Les chercheurs ont pris en compte tous les lieux de détention, aidés de 400 contributeurs. Evidemment, on veut regarder sur la carte la situation de cette géographie du meurtre en France.
Bien sûr l'Est de la France compte beaucoup de ces "SS camps" et "subcamps". Mais, venant de lire l'ouvrage de Zysla Belliat-Morgensztern (cf. Les mémoires de son père), on observe que les lieux dont elle parle et qu'a connus son grand-père avant de mourir à Auschwitz, ne figurent pas sur la carte : Pithiviers, Beaune-la Rolande, etc. Et Drancy, d'où s'échappe miraculeusement Armand, non plus.
Cette carte est donc encore incomplète, et, partant, euphémisante ; elle ne donne pas une idée assez fine de la pénétration des dispositifs de mort dans la géographie complice du quotidien français de l'époque. Certes, les historiens distinguent justement ghettos, camps de transit, d'internement, de concentration et d'extermination, suivant plus ou moins la typologie pétainiste et nazie. En fait, cette typologie, en distinguant méticuleusement les étapes de l'organisation de la déportation, dissimule l'essentiel : que toutes conduisent à Auschwitz, Beaune-la Rolande comme le Vel d'Hiv et le gymnase Japy, Pithiviers comme Recebedou, Noe, Gurs, Agde, Rivesaltes, etc.
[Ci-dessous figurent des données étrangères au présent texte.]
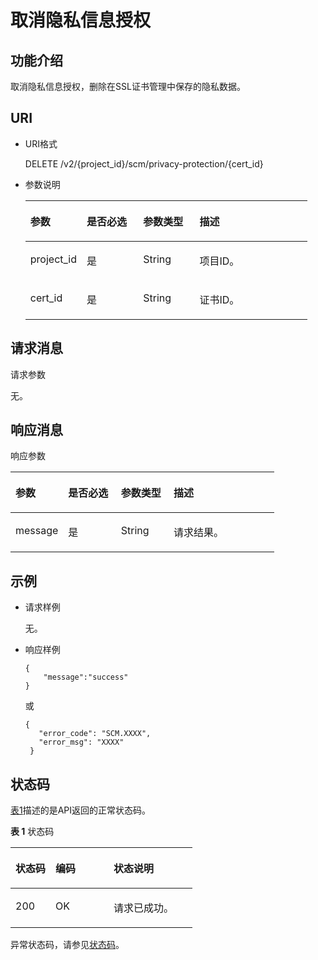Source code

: # 取消隐私信息授权<a name="ZH-CN_TOPIC_0182547628"></a>

## 功能介绍<a name="section37533920154934"></a>

取消隐私信息授权，删除在SSL证书管理中保存的隐私数据。

## URI<a name="section37627629154934"></a>

-   URI格式

    DELETE /v2/\{project\_id\}/scm/privacy-protection/\{cert\_id\}

-   参数说明

    <a name="table38759358154934"></a>
    <table><thead align="left"><tr id="row60644171154934"><th class="cellrowborder" valign="top" width="20%" id="mcps1.1.5.1.1"><p id="p13230838154934"><a name="p13230838154934"></a><a name="p13230838154934"></a>参数</p>
    </th>
    <th class="cellrowborder" valign="top" width="20%" id="mcps1.1.5.1.2"><p id="p35439168462"><a name="p35439168462"></a><a name="p35439168462"></a>是否必选</p>
    </th>
    <th class="cellrowborder" valign="top" width="20%" id="mcps1.1.5.1.3"><p id="p48282012144612"><a name="p48282012144612"></a><a name="p48282012144612"></a>参数类型</p>
    </th>
    <th class="cellrowborder" valign="top" width="40%" id="mcps1.1.5.1.4"><p id="p11784586154934"><a name="p11784586154934"></a><a name="p11784586154934"></a>描述</p>
    </th>
    </tr>
    </thead>
    <tbody><tr id="row15027399154934"><td class="cellrowborder" valign="top" width="20%" headers="mcps1.1.5.1.1 "><p id="p9259788154934"><a name="p9259788154934"></a><a name="p9259788154934"></a>project_id</p>
    </td>
    <td class="cellrowborder" valign="top" width="20%" headers="mcps1.1.5.1.2 "><p id="p1354321664614"><a name="p1354321664614"></a><a name="p1354321664614"></a>是</p>
    </td>
    <td class="cellrowborder" valign="top" width="20%" headers="mcps1.1.5.1.3 "><p id="p17828141213468"><a name="p17828141213468"></a><a name="p17828141213468"></a>String</p>
    </td>
    <td class="cellrowborder" valign="top" width="40%" headers="mcps1.1.5.1.4 "><p id="p5464351154934"><a name="p5464351154934"></a><a name="p5464351154934"></a>项目ID。</p>
    </td>
    </tr>
    <tr id="row48811550124018"><td class="cellrowborder" valign="top" width="20%" headers="mcps1.1.5.1.1 "><p id="p2088412269205"><a name="p2088412269205"></a><a name="p2088412269205"></a>cert_id</p>
    </td>
    <td class="cellrowborder" valign="top" width="20%" headers="mcps1.1.5.1.2 "><p id="p8489144317201"><a name="p8489144317201"></a><a name="p8489144317201"></a>是</p>
    </td>
    <td class="cellrowborder" valign="top" width="20%" headers="mcps1.1.5.1.3 "><p id="p7828201224618"><a name="p7828201224618"></a><a name="p7828201224618"></a>String</p>
    </td>
    <td class="cellrowborder" valign="top" width="40%" headers="mcps1.1.5.1.4 "><p id="p088412615206"><a name="p088412615206"></a><a name="p088412615206"></a>证书ID。</p>
    </td>
    </tr>
    </tbody>
    </table>


## 请求消息<a name="section49179167154934"></a>

请求参数

无。

## 响应消息<a name="section35819930154934"></a>

响应参数

<a name="table4661953591125"></a>
<table><thead align="left"><tr id="row5741486791125"><th class="cellrowborder" valign="top" width="20%" id="mcps1.1.5.1.1"><p id="p2009266891125"><a name="p2009266891125"></a><a name="p2009266891125"></a>参数</p>
</th>
<th class="cellrowborder" valign="top" width="20%" id="mcps1.1.5.1.2"><p id="p473592318469"><a name="p473592318469"></a><a name="p473592318469"></a>是否必选</p>
</th>
<th class="cellrowborder" valign="top" width="20%" id="mcps1.1.5.1.3"><p id="p12988102018465"><a name="p12988102018465"></a><a name="p12988102018465"></a>参数类型</p>
</th>
<th class="cellrowborder" valign="top" width="40%" id="mcps1.1.5.1.4"><p id="p4073839291125"><a name="p4073839291125"></a><a name="p4073839291125"></a>描述</p>
</th>
</tr>
</thead>
<tbody><tr id="row1147544291125"><td class="cellrowborder" valign="top" width="20%" headers="mcps1.1.5.1.1 "><p id="p708028792054"><a name="p708028792054"></a><a name="p708028792054"></a>message</p>
</td>
<td class="cellrowborder" valign="top" width="20%" headers="mcps1.1.5.1.2 "><p id="p673532394616"><a name="p673532394616"></a><a name="p673532394616"></a>是</p>
</td>
<td class="cellrowborder" valign="top" width="20%" headers="mcps1.1.5.1.3 "><p id="p179888205461"><a name="p179888205461"></a><a name="p179888205461"></a>String</p>
</td>
<td class="cellrowborder" valign="top" width="40%" headers="mcps1.1.5.1.4 "><p id="p2811658392054"><a name="p2811658392054"></a><a name="p2811658392054"></a>请求结果。</p>
</td>
</tr>
</tbody>
</table>

## 示例<a name="section552734918116"></a>

-   请求样例

    无。

-   响应样例

    ```
    { 
        "message":"success"
    }
    ```

    或

    ```
    { 
       "error_code": "SCM.XXXX",  
       "error_msg": "XXXX"   
     }
    ```


## 状态码<a name="section3454223421"></a>

[表1](#zh-cn_topic_0182547690_zh-cn_topic_0079615001_table20596071)描述的是API返回的正常状态码。

**表 1**  状态码

<a name="zh-cn_topic_0182547690_zh-cn_topic_0079615001_table20596071"></a>
<table><thead align="left"><tr id="zh-cn_topic_0182547690_zh-cn_topic_0079615001_row9746163"><th class="cellrowborder" valign="top" width="22%" id="mcps1.2.4.1.1"><p id="zh-cn_topic_0182547690_p57545694203043"><a name="zh-cn_topic_0182547690_p57545694203043"></a><a name="zh-cn_topic_0182547690_p57545694203043"></a>状态码</p>
</th>
<th class="cellrowborder" valign="top" width="32%" id="mcps1.2.4.1.2"><p id="zh-cn_topic_0182547690_p4531342288"><a name="zh-cn_topic_0182547690_p4531342288"></a><a name="zh-cn_topic_0182547690_p4531342288"></a>编码</p>
</th>
<th class="cellrowborder" valign="top" width="46%" id="mcps1.2.4.1.3"><p id="zh-cn_topic_0182547690_p30689603203043"><a name="zh-cn_topic_0182547690_p30689603203043"></a><a name="zh-cn_topic_0182547690_p30689603203043"></a>状态说明</p>
</th>
</tr>
</thead>
<tbody><tr id="zh-cn_topic_0182547690_zh-cn_topic_0079615001_row48621261"><td class="cellrowborder" valign="top" width="22%" headers="mcps1.2.4.1.1 "><p id="zh-cn_topic_0182547690_zh-cn_topic_0079615001_p46008046"><a name="zh-cn_topic_0182547690_zh-cn_topic_0079615001_p46008046"></a><a name="zh-cn_topic_0182547690_zh-cn_topic_0079615001_p46008046"></a>200</p>
</td>
<td class="cellrowborder" valign="top" width="32%" headers="mcps1.2.4.1.2 "><p id="zh-cn_topic_0182547690_p7538425819"><a name="zh-cn_topic_0182547690_p7538425819"></a><a name="zh-cn_topic_0182547690_p7538425819"></a>OK</p>
</td>
<td class="cellrowborder" valign="top" width="46%" headers="mcps1.2.4.1.3 "><p id="zh-cn_topic_0182547690_zh-cn_topic_0079615001_p35664277"><a name="zh-cn_topic_0182547690_zh-cn_topic_0079615001_p35664277"></a><a name="zh-cn_topic_0182547690_zh-cn_topic_0079615001_p35664277"></a>请求已成功。</p>
</td>
</tr>
</tbody>
</table>

异常状态码，请参见[状态码](状态码.md)。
Alors que l'on parle de data journalism, cet exemple montre la dépendance des faits à l'égard des données et des typologies : "les faits sont faits" (par qui ? n'importe comment parfois), et toutes les données ne sont pas "données"... d'ailleurs, il faut se méfier de celles qui sont données, fournies (pourquoi, par qui ?) comme allant de soi. Quant aux typologies et à leur dénomination, elles sont souvent fallacieuses (typologies spontanées, indigènes) et risquent alors de constituer les premiers pas sur le cheminement vers l'acceptabilité. Pour déjouer ce piège, il faut rompre avec les typologies premières et construire scientifiquement des typologies sans compromis avec la langue courante que répète et propage tout journalisme spontané. Travail épistémologique scrupuleux et sans fin.